Follow-up slices proceed in this order:

~~repo / skill preset — replace cautilus skill test/evaluate.~~ Shipped 2026-04-25. cautilus.evaluation_input.v1 now translates surface=repo, preset=skill cases into the existing cautilus.skill_test_cases.v1 shape, the cautilus eval evaluate handler dispatches to BuildSkillEvaluationSummary when the observed packet uses cautilus.skill_evaluation_inputs.v1, and the cautilus skill test/evaluate commands plus their adapter slots and example fixtures were cut without aliases.
app / chat preset — replace cautilus mode evaluate chatbot mode. Additive accept shipped 2026-04-25: cautilus.evaluation_input.v1 accepts surface=app, preset=chat and translates fixtures to cautilus.app_chat_test_cases.v1; cautilus eval evaluate dispatches BuildAppChatEvaluationSummary on cautilus.app_chat_evaluation_inputs.v1; the result packet enforces the cross-runtime equivalence rules (provider/model/harness/mode=messaging/durationMs/observed.messages/observed.finalText required) at the evaluator boundary. The matching cut shipped 2026-04-26: cautilus mode evaluate, the iterate / held_out / comparison / full_gate adapter slots, and the chatbot scenario init scaffold were removed without aliases. Optimize-search held-out and full-gate checkpoints now honest-skip with status=skipped and skipReason=surface_unavailable until the search layer is rewired onto the eval-test surface.
~~app / prompt preset — new.~~ Shipped 2026-04-26. cautilus.evaluation_input.v1 now accepts surface=app, preset=prompt and translates fixtures to cautilus.app_prompt_test_cases.v1; cautilus eval evaluate dispatches BuildAppPromptEvaluationSummary on cautilus.app_prompt_evaluation_inputs.v1. The result packet keeps the app-surface runtime fields from app/chat (provider, model, harness, mode=messaging, durationMs, observed.messages, observed.finalText) and adds required observed.input for the single-turn I/O boundary.
C2–C4 composition primitives, one per slice.

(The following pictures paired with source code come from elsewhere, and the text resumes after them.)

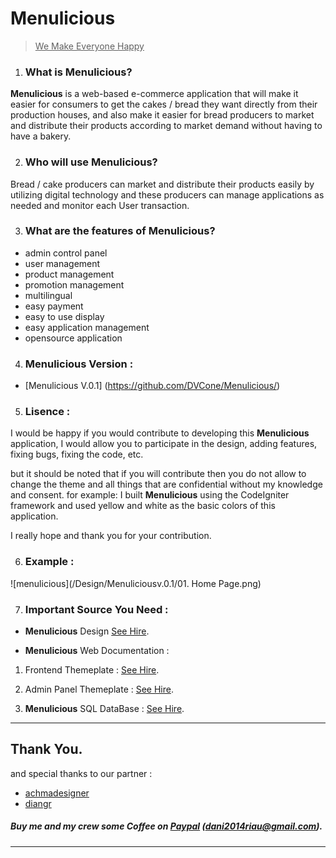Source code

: ﻿# Menulicious

> <u>We Make Everyone Happy</u>

1. ### What is Menulicious? 

**Menulicious** is a web-based e-commerce application that will make it easier for consumers to get the cakes / bread they want directly from their production houses, and also make it easier for bread producers to market and distribute their products according to market demand without having to have a bakery.

2. ### Who will use Menulicious?

Bread / cake producers can market and distribute their products easily by utilizing digital technology and these producers can manage applications as needed and monitor each User transaction.

3.  ### What are the features of Menulicious?

* admin control panel
* user management
* product management
* promotion management
* multilingual
* easy payment
* easy to use display
* easy application management
* opensource application



4. ### Menulicious Version :

* [Menulicious V.0.1] (https://github.com/DVCone/Menulicious/)

5.  ### Lisence :

I would be happy if you would contribute to developing this **Menulicious** application, I would allow you to participate in the design, adding features, fixing bugs, fixing the code, etc.

but it should be noted that if you will contribute then you do not allow to change the theme and all things that are confidential without my knowledge and consent. for example: I built **Menulicious** using the CodeIgniter framework and used yellow and white as the basic colors of this application.

I really hope and thank you for your contribution.

6. ### Example :
![menulicious](/Design/Menuliciousv.0.1/01. Home Page.png)

7. ### Important Source You Need :

* **Menulicious** Design [See Hire](https://github.com/DVCone/Menulicious/tree/master/Design).

* **Menulicious** Web Documentation :
1. Frontend Themeplate :
 [See Hire](https://github.com/DVCone/Menulicious/tree/master/Web%20Documentation/Frontend%20Design%20Page).
 
2.  Admin Panel Themeplate :
 [See Hire](https://adminlte.io/download/AdminLTE-master).
 
3. **Menulicious** SQL DataBase :
[See Hire](https://github.com/DVCone/Menulicious/tree/master/Web%20Documentation/sql).

----------------------------------------------------------------------------
## Thank You.
and special thanks to our partner :

* [achmadesigner](https://github.com/achmadesigner)
* [diangr](https://github.com/diangr)

##### Buy me and my crew some Coffee on [Paypal](https://www.paypal.com) (dani2014riau@gmail.com).
----------------------------------------------------------------------------
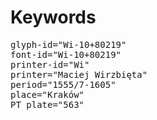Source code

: # Keywords
<pre>
glyph-id="Wi-10+80219"
font-id="Wi-10+80219"
printer-id="Wi"
printer="Maciej Wirzbięta"
period="1555/7-1605"
place="Kraków"
PT plate="563"
</pre>
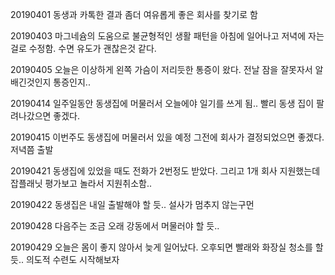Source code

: 20190401 동생과 카톡한 결과 좀더 여유롭게 좋은 회사를 찾기로 함

20190403 마그네슘의 도움으로 불균형적인 생활 패턴을 아침에 일어나고 저녁에 자는 걸로 수정함. 수면 유도가 괜찮은것 같다.

20190405 오늘은 이상하게 왼쪽 가슴이 저리듯한 통증이 왔다. 전날 잠을 잘못자서 알배긴것인지 통증인지..

20190414 일주일동안 동생집에 머물러서 오늘에야 일기를 쓰게 됨.. 빨리 동생 집이 팔려나갔으면 좋겠다.

20190415 이번주도 동생집에 머물러서 있을 예정 그전에 회사가 결정되었으면 좋겠다. 저녁쯤 출발

20190421 동생집에 있었을 때도 전화가 2번정도 받았다. 그리고 1개 회사 지원했는데 잡플래닛 평가보고 놀라서 지원취소함..

20190422 동생집은 내일 출발해야 할 듯.. 설사가 멈추지 않는구먼

20190428 다음주는 조금 오래 강동에서 머물러야 할 듯.. 

20190429 오늘은 몸이 좋지 않아서 늦게 일어났다. 오후되면 빨래와 화장실 청소를 할 듯.. 의도적 수련도 시작해보자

Rescope scenario normalize proposal-input lineage. The archetype-boundary.spec.md retirement was absorbed into the mode evaluate cut slice (2026-04-26): the spec was removed, lint:archetypes was reframed as a runtime-completeness check for the surviving scenario normalize plumbing, and AGENTS.md / CLAUDE.md / README.md / master-plan.md were realigned to point at this spec instead.